Top of Input material

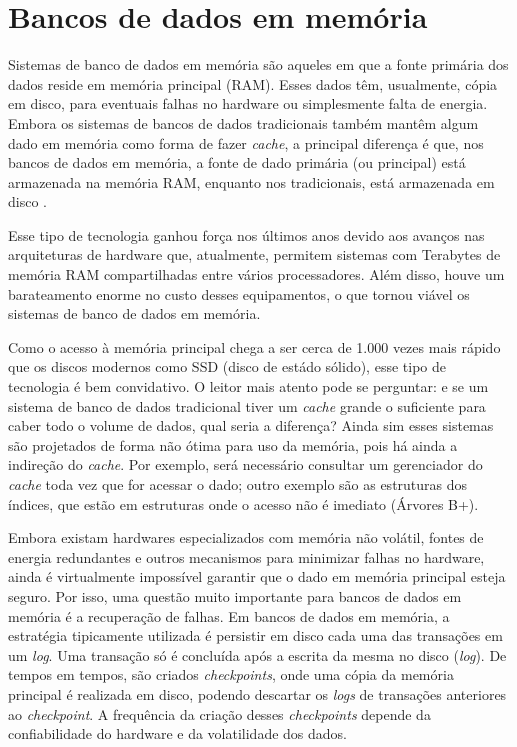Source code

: \section{Bancos de dados em memória}

Sistemas de banco de dados em memória são aqueles em que a fonte primária dos dados reside 
em memória principal (RAM). Esses dados têm, usualmente, cópia em disco, para eventuais falhas 
no hardware ou simplesmente falta de energia. Embora os sistemas de bancos de dados tradicionais 
também mantêm algum dado em memória como forma de fazer \textit{cache}, a principal diferença é 
que, nos bancos de dados em memória, a fonte de dado primária (ou principal) está 
armazenada na memória RAM, enquanto nos tradicionais, está armazenada em disco 
\cite{garcia1992main, dewitt1984implementation}.

Esse tipo de tecnologia ganhou força nos últimos anos devido aos avanços nas arquiteturas de 
hardware que, atualmente, permitem sistemas com Terabytes de memória RAM compartilhadas entre 
vários processadores. Além disso, houve um barateamento enorme no custo desses equipamentos, o 
que tornou viável os sistemas de banco de dados em memória. 

Como o acesso à memória principal chega a ser cerca de 1.000 vezes mais rápido que os discos modernos 
como SSD (disco de estádo sólido), esse tipo de tecnologia é bem convidativo. O leitor mais atento 
pode se perguntar: e se um sistema de banco de dados tradicional tiver um \textit{cache} grande o 
suficiente para caber todo o volume de dados, qual seria a diferença? Ainda sim esses sistemas são 
projetados de forma não ótima para uso da memória, pois há ainda a indireção do \textit{cache}. 
Por exemplo, será necessário consultar um gerenciador do \textit{cache} toda vez que for acessar o dado;
outro exemplo são as estruturas dos índices, que estão em estruturas onde o acesso não é imediato (Árvores B+). 

Embora existam hardwares especializados com memória não volátil, fontes de energia redundantes e 
outros mecanismos para minimizar falhas no hardware, ainda é virtualmente impossível garantir que o 
dado em memória principal esteja seguro. Por isso, uma questão muito importante para bancos de dados 
em memória é a recuperação de falhas. Em bancos de dados em memória, a estratégia tipicamente utilizada 
é persistir em disco cada uma das transações em um \textit{log}. Uma transação só é concluída após a 
escrita da mesma no disco (\textit{log}). De tempos em tempos, são criados \textit{checkpoints}, onde 
uma cópia da memória principal é realizada em disco, podendo descartar os \textit{logs} de transações 
anteriores ao \textit{checkpoint}. A frequência da criação desses \textit{checkpoints} depende da 
confiabilidade do hardware e da volatilidade dos dados.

Bottom of Input material

- **What the exercise asks**
Please tally every line of the entries that holds "cache" and answer with that figure alone.

- **Written answer**
4